# [RECORDS SUPPLIED]
┄┄┄┄┄┄┄┄┄┄┄┄┄┄┄┄┄┄┄┄
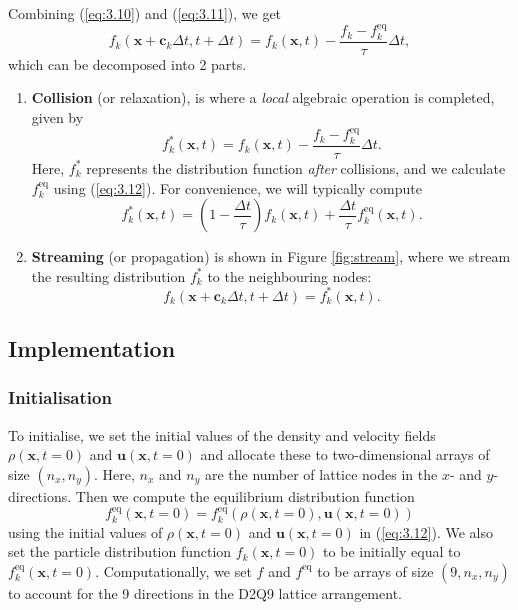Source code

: \documentclass[a4paper, 11pt]{report}
\begin{document}
Combining (\ref{eq:3.10}) and (\ref{eq:3.11}), we get
\begin{equation}
    f_k(\mathbf{x} + \mathbf{c}_k\Delta t, t + \Delta t) = f_k(\mathbf{x}, t) -\frac{f_k - f_k^{\mathrm{eq}}}{\tau}\Delta t, \label{eq:3.13}
\end{equation}
which can be decomposed into 2 parts.

\begin{enumerate}
    \item \textbf{Collision} (or relaxation), is where a \emph{local} algebraic operation is completed, given by
    \begin{equation}
        f_k^*(\mathbf{x},t) = f_k(\mathbf{x}, t) -\frac{f_k - f_k^{\mathrm{eq}}}{\tau}\Delta t. \label{eq:3.14}
    \end{equation}
    Here, $f_k^*$ represents the distribution function \emph{after} collisions, and we calculate $f_k^{\mathrm{eq}}$ using (\ref{eq:3.12}). For convenience, we will typically compute
    \begin{equation}
        f_k^*(\mathbf{x},t) = \left(1-\frac{\Delta t}{\tau}\right)f_k(\mathbf{x}, t) + \frac{\Delta t}{\tau}f_k^{\mathrm{eq}}(\mathbf{x},t). \label{eq:3.15}
    \end{equation}
    \item \textbf{Streaming} (or propagation) is shown in Figure \ref{fig:stream}, where we stream the resulting distribution $f_k^*$ to the neighbouring nodes:
    \begin{equation}
        f_k(\mathbf{x} + \mathbf{c}_k\Delta t, t + \Delta t) = f_k^*(\mathbf{x},t). \label{eq:3.16}
    \end{equation}
\end{enumerate}

\subsection{Implementation}
\subsubsection{Initialisation}
To initialise, we set the initial values of the density and velocity fields $\rho(\mathbf{x},t=0)$ and $\mathbf{u}(\mathbf{x},t=0)$ and allocate these to two-dimensional arrays of size $(n_x, n_y)$. Here, $n_x$ and $n_y$ are the number of lattice nodes in the $x$- and $y$- directions. Then we compute the equilibrium distribution function $$f_k^{\mathrm{eq}}(\mathbf{x},t=0) = f_k^{\mathrm{eq}}\left(\rho(\mathbf{x},t=0),\mathbf{u}(\mathbf{x},t=0)\right)$$ using the initial values of $\rho(\mathbf{x},t=0)$ and $\mathbf{u}(\mathbf{x},t=0)$ in (\ref{eq:3.12}). We also set the particle distribution function $f_k(\mathbf{x},t=0)$ to be initially equal to $f_k^{\mathrm{eq}}(\mathbf{x},t=0)$. Computationally, we set $f$ and $f^{\mathrm{eq}}$ to be arrays of size $(9, n_x, n_y)$ to account for the 9 directions in the D2Q9 lattice arrangement.   
\end{document}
┄┄┄┄┄┄┄┄┄┄┄┄┄┄┄┄┄┄┄┄
# [YOUR TASK]
The data is to be printed again exactly, but without its pictures.

# [ANSWER TO THE PROBLEM]
Source code

: \documentclass[a4paper, 11pt]{report}
\begin{document}
Combining (\ref{eq:3.10}) and (\ref{eq:3.11}), we get
\begin{equation}
    f_k(\mathbf{x} + \mathbf{c}_k\Delta t, t + \Delta t) = f_k(\mathbf{x}, t) -\frac{f_k - f_k^{\mathrm{eq}}}{\tau}\Delta t, \label{eq:3.13}
\end{equation}
which can be decomposed into 2 parts.

\begin{enumerate}
    \item \textbf{Collision} (or relaxation), is where a \emph{local} algebraic operation is completed, given by
    \begin{equation}
        f_k^*(\mathbf{x},t) = f_k(\mathbf{x}, t) -\frac{f_k - f_k^{\mathrm{eq}}}{\tau}\Delta t. \label{eq:3.14}
    \end{equation}
    Here, $f_k^*$ represents the distribution function \emph{after} collisions, and we calculate $f_k^{\mathrm{eq}}$ using (\ref{eq:3.12}). For convenience, we will typically compute
    \begin{equation}
        f_k^*(\mathbf{x},t) = \left(1-\frac{\Delta t}{\tau}\right)f_k(\mathbf{x}, t) + \frac{\Delta t}{\tau}f_k^{\mathrm{eq}}(\mathbf{x},t). \label{eq:3.15}
    \end{equation}
    \item \textbf{Streaming} (or propagation) is shown in Figure \ref{fig:stream}, where we stream the resulting distribution $f_k^*$ to the neighbouring nodes:
    \begin{equation}
        f_k(\mathbf{x} + \mathbf{c}_k\Delta t, t + \Delta t) = f_k^*(\mathbf{x},t). \label{eq:3.16}
    \end{equation}
\end{enumerate}

\subsection{Implementation}
\subsubsection{Initialisation}
To initialise, we set the initial values of the density and velocity fields $\rho(\mathbf{x},t=0)$ and $\mathbf{u}(\mathbf{x},t=0)$ and allocate these to two-dimensional arrays of size $(n_x, n_y)$. Here, $n_x$ and $n_y$ are the number of lattice nodes in the $x$- and $y$- directions. Then we compute the equilibrium distribution function $$f_k^{\mathrm{eq}}(\mathbf{x},t=0) = f_k^{\mathrm{eq}}\left(\rho(\mathbf{x},t=0),\mathbf{u}(\mathbf{x},t=0)\right)$$ using the initial values of $\rho(\mathbf{x},t=0)$ and $\mathbf{u}(\mathbf{x},t=0)$ in (\ref{eq:3.12}). We also set the particle distribution function $f_k(\mathbf{x},t=0)$ to be initially equal to $f_k^{\mathrm{eq}}(\mathbf{x},t=0)$. Computationally, we set $f$ and $f^{\mathrm{eq}}$ to be arrays of size $(9, n_x, n_y)$ to account for the 9 directions in the D2Q9 lattice arrangement.   
\end{document}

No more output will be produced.